• [EXERCISE BRIEF]:
Give the data back exactly. Leave out any images.

• [RECORD EXCERPTS]:
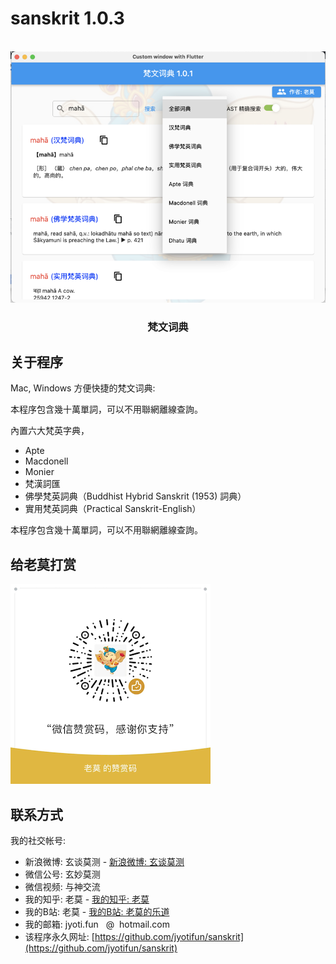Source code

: # sanskrit 1.0.3
<a name="readme-top"></a>

<!-- PROJECT LOGO -->
<br />
<div align="center">
  <a href="https://github.com/jyotifun/sanskrit">
    <img src="screenshot.png" alt="screenshot">
  </a>

  <h3 align="center">梵文词典</h3>

</div>

<!-- ABOUT THE PROJECT -->
## 关于程序

Mac, Windows 方便快捷的梵文词典:

本程序包含幾十萬單詞，可以不用聯網離線查詢。

內置六大梵英字典，
* Apte
* Macdonell
* Monier
* 梵漢詞匯
* 佛學梵英詞典（Buddhist Hybrid Sanskrit (1953) 詞典）
* 實用梵英詞典（Practical Sanskrit-English）

本程序包含幾十萬單詞，可以不用聯網離線查詢。


<!-- Money -->
## 给老莫打赏

<img src="zs.png" alt="给老莫打赏">

<!-- CONTACT -->
## 联系方式

我的社交帐号:

* 新浪微博: 玄谈莫测 - [新浪微博: 玄谈莫测](https://weibo.com/omjyotish)
* 微信公号: 玄妙莫测
* 微信视频: 与神交流
* 我的知乎:    老莫 - [我的知乎:    老莫](https://www.zhihu.com/people/eiffelqiu)
* 我的B站:    老莫 - [我的B站:    老莫的乐道](https://space.bilibili.com/11070763/dynamic)
* 我的邮箱: jyoti.fun &nbsp; @&nbsp; hotmail.com
* 该程序永久网址: [https://github.com/jyotifun/sanskrit](https://github.com/jyotifun/sanskrit)



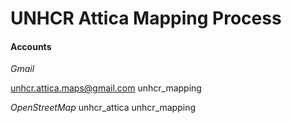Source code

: UNHCR Attica Mapping Process
==============



#### Accounts

*Gmail*

unhcr.attica.maps@gmail.com
unhcr_mapping

*OpenStreetMap*
unhcr_attica
unhcr_mapping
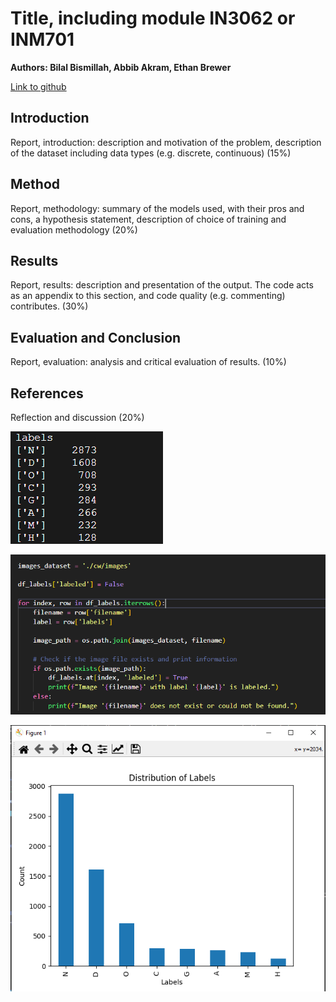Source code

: # Title, including module IN3062 or INM701

**Authors: Bilal Bismillah, Abbib Akram, Ethan Brewer**

[Link to github](https://github.com/Abbib123/IN3062-Introduction-to-AI.git)

## Introduction

Report, introduction: description and motivation of the problem, description of the
dataset including data types (e.g. discrete, continuous) (15%)

## Method

Report, methodology: summary of the models used, with their pros and cons, a
hypothesis statement, description of choice of training and evaluation methodology
(20%)

## Results

Report, results: description and presentation of the output. The code acts as an
appendix to this section, and code quality (e.g. commenting) contributes. (30%)

## Evaluation and Conclusion

Report, evaluation: analysis and critical evaluation of results. (10%)


## References

Reflection and discussion (20%)

![Alt text](image.png)

![Alt text](image-1.png)

![Alt text](image-2.png)
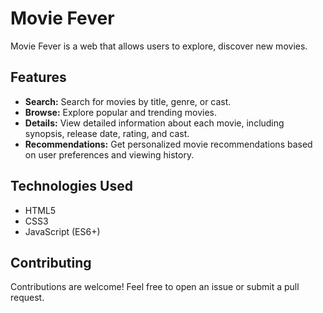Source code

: # Movie Fever

Movie Fever is a web that allows users to explore, discover new movies.

## Features

- **Search:** Search for movies by title, genre, or cast.
- **Browse:** Explore popular and trending movies.
- **Details:** View detailed information about each movie, including synopsis, release date, rating, and cast.
- **Recommendations:** Get personalized movie recommendations based on user preferences and viewing history.

## Technologies Used

- HTML5
- CSS3
- JavaScript (ES6+)

## Contributing

Contributions are welcome! Feel free to open an issue or submit a pull request.

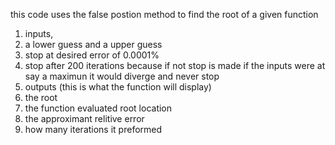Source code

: this code uses the false postion method to find the root of a given function   
1. inputs,
2. a lower guess and a upper guess
3. stop at desired error of 0.0001%
4. stop after 200 iterations because if not stop is made if the inputs were at say a maximun it would diverge and never stop
5. outputs (this is what the function will display)
6. the root
7. the function evaluated root location
8. the approximant relitive error
9. how many iterations it preformed 
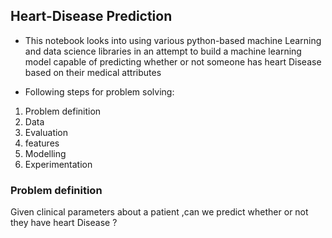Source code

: ## Heart-Disease Prediction

* This notebook looks into using various python-based machine Learning and data science libraries in an attempt to build a machine learning model capable of predicting whether or   not someone has heart Disease based on their medical attributes

* Following steps for problem solving:

1. Problem definition
2. Data
3. Evaluation
4. features
5. Modelling
6. Experimentation

### Problem definition

Given clinical parameters about a patient ,can we predict whether or not they have heart Disease ?
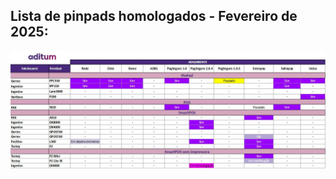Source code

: ## Lista de pinpads homologados - Fevereiro de 2025:


<img src="Aditum/Imagens/PINPADS COMPATIVEIS ADITUM.jpg" alt="Lista de pinpads" width="700"/>
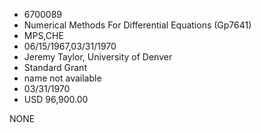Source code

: * 6700089
* Numerical Methods For Differential Equations (Gp7641)
* MPS,CHE
* 06/15/1967,03/31/1970
* Jeremy Taylor, University of Denver
* Standard Grant
*   name not available
* 03/31/1970
* USD 96,900.00

NONE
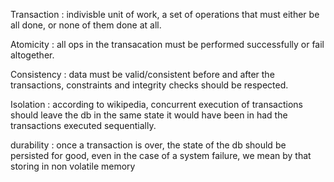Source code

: Transaction : indivisble unit of work, a set of operations that must either be all done, or none of them done at all.  

Atomicity : all ops in the transacation must be performed successfully or fail altogether.    

Consistency : data must be valid/consistent before and after the transactions, constraints and integrity checks should be respected.  

Isolation : according to wikipedia, concurrent execution of transactions should leave the db in the same state it would have been in had the transactions executed sequentially.

durability : once a transaction is over, the state of the db should be persisted for good, even in the case of a system failure, we mean by that storing in non volatile memory
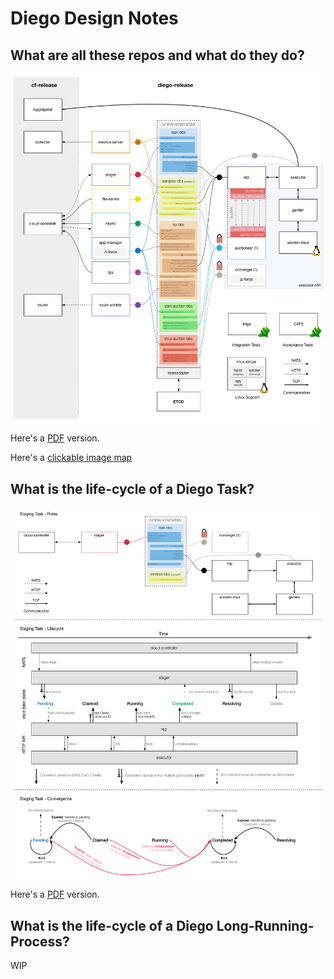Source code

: # Diego Design Notes

## What are all these repos and what do they do?

[![Diego Overview](./diego-overview.png)](https://github.com/cloudfoundry-incubator/diego-design-notes/raw/master/clickable-diego-overview/clickable-diego-overview.html)

Here's a [PDF](https://github.com/cloudfoundry-incubator/diego-design-notes/raw/master/diego-overview.pdf) version.

Here's a [clickable image map](https://github.com/cloudfoundry-incubator/diego-design-notes/raw/master/clickable-diego-overview/clickable-diego-overview.html)

## What is the life-cycle of a Diego Task?

[![Task Lifecycle](./task-lifecycle.png)](https://github.com/cloudfoundry-incubator/diego-design-notes/raw/master/task-lifecycle.pdf)

Here's a [PDF](https://github.com/cloudfoundry-incubator/diego-design-notes/raw/master/task-lifecycle.pdf) version.

## What is the life-cycle of a Diego Long-Running-Process?

WIP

• [RESULT OF THIS TASK]:
Source code

: # sanskrit 1.0.3
<a name="readme-top"></a>

<!-- PROJECT LOGO -->
<br />
<div align="center">
  <a href="https://github.com/jyotifun/sanskrit">
    <img src="screenshot.png" alt="screenshot">
  </a>

  <h3 align="center">梵文词典</h3>

</div>

<!-- ABOUT THE PROJECT -->
## 关于程序

Mac, Windows 方便快捷的梵文词典:

本程序包含幾十萬單詞，可以不用聯網離線查詢。

內置六大梵英字典，
* Apte
* Macdonell
* Monier
* 梵漢詞匯
* 佛學梵英詞典（Buddhist Hybrid Sanskrit (1953) 詞典）
* 實用梵英詞典（Practical Sanskrit-English）

本程序包含幾十萬單詞，可以不用聯網離線查詢。


<!-- Money -->
## 给老莫打赏

<img src="zs.png" alt="给老莫打赏">

<!-- CONTACT -->
## 联系方式

我的社交帐号:

* 新浪微博: 玄谈莫测 - [新浪微博: 玄谈莫测](https://weibo.com/omjyotish)
* 微信公号: 玄妙莫测
* 微信视频: 与神交流
* 我的知乎:    老莫 - [我的知乎:    老莫](https://www.zhihu.com/people/eiffelqiu)
* 我的B站:    老莫 - [我的B站:    老莫的乐道](https://space.bilibili.com/11070763/dynamic)
* 我的邮箱: jyoti.fun &nbsp; @&nbsp; hotmail.com
* 该程序永久网址: [https://github.com/jyotifun/sanskrit](https://github.com/jyotifun/sanskrit)



Source code

: UNHCR Attica Mapping Process
==============



#### Accounts

*Gmail*

unhcr.attica.maps@gmail.com
unhcr_mapping

*OpenStreetMap*
unhcr_attica
unhcr_mapping
Source code

: # Title, including module IN3062 or INM701

**Authors: Bilal Bismillah, Abbib Akram, Ethan Brewer**

[Link to github](https://github.com/Abbib123/IN3062-Introduction-to-AI.git)

## Introduction

Report, introduction: description and motivation of the problem, description of the
dataset including data types (e.g. discrete, continuous) (15%)

## Method

Report, methodology: summary of the models used, with their pros and cons, a
hypothesis statement, description of choice of training and evaluation methodology
(20%)

## Results

Report, results: description and presentation of the output. The code acts as an
appendix to this section, and code quality (e.g. commenting) contributes. (30%)

## Evaluation and Conclusion

Report, evaluation: analysis and critical evaluation of results. (10%)


## References

Reflection and discussion (20%)

![Alt text](image.png)

![Alt text](image-1.png)

![Alt text](image-2.png)
Source code

: # Movie Fever

Movie Fever is a web that allows users to explore, discover new movies.

## Features

- **Search:** Search for movies by title, genre, or cast.
- **Browse:** Explore popular and trending movies.
- **Details:** View detailed information about each movie, including synopsis, release date, rating, and cast.
- **Recommendations:** Get personalized movie recommendations based on user preferences and viewing history.

## Technologies Used

- HTML5
- CSS3
- JavaScript (ES6+)

## Contributing

Contributions are welcome! Feel free to open an issue or submit a pull request.

Source code

: this code uses the false postion method to find the root of a given function   
1. inputs,
2. a lower guess and a upper guess
3. stop at desired error of 0.0001%
4. stop after 200 iterations because if not stop is made if the inputs were at say a maximun it would diverge and never stop
5. outputs (this is what the function will display)
6. the root
7. the function evaluated root location
8. the approximant relitive error
9. how many iterations it preformed 
Source code

: ## Heart-Disease Prediction

* This notebook looks into using various python-based machine Learning and data science libraries in an attempt to build a machine learning model capable of predicting whether or   not someone has heart Disease based on their medical attributes

* Following steps for problem solving:

1. Problem definition
2. Data
3. Evaluation
4. features
5. Modelling
6. Experimentation

### Problem definition

Given clinical parameters about a patient ,can we predict whether or not they have heart Disease ?
Source code

: ## Lista de pinpads homologados - Fevereiro de 2025:


<img src="Aditum/Imagens/PINPADS COMPATIVEIS ADITUM.jpg" alt="Lista de pinpads" width="700"/>
Source code

: * 6700089
* Numerical Methods For Differential Equations (Gp7641)
* MPS,CHE
* 06/15/1967,03/31/1970
* Jeremy Taylor, University of Denver
* Standard Grant
*   name not available
* 03/31/1970
* USD 96,900.00

NONE
Source code

: Transaction : indivisble unit of work, a set of operations that must either be all done, or none of them done at all.  

Atomicity : all ops in the transacation must be performed successfully or fail altogether.    

Consistency : data must be valid/consistent before and after the transactions, constraints and integrity checks should be respected.  

Isolation : according to wikipedia, concurrent execution of transactions should leave the db in the same state it would have been in had the transactions executed sequentially.

durability : once a transaction is over, the state of the db should be persisted for good, even in the case of a system failure, we mean by that storing in non volatile memory
Source code

: # Diego Design Notes

## What are all these repos and what do they do?

[![Diego Overview](./diego-overview.png)](https://github.com/cloudfoundry-incubator/diego-design-notes/raw/master/clickable-diego-overview/clickable-diego-overview.html)

Here's a [PDF](https://github.com/cloudfoundry-incubator/diego-design-notes/raw/master/diego-overview.pdf) version.

Here's a [clickable image map](https://github.com/cloudfoundry-incubator/diego-design-notes/raw/master/clickable-diego-overview/clickable-diego-overview.html)

## What is the life-cycle of a Diego Task?

[![Task Lifecycle](./task-lifecycle.png)](https://github.com/cloudfoundry-incubator/diego-design-notes/raw/master/task-lifecycle.pdf)

Here's a [PDF](https://github.com/cloudfoundry-incubator/diego-design-notes/raw/master/task-lifecycle.pdf) version.

## What is the life-cycle of a Diego Long-Running-Process?

WIP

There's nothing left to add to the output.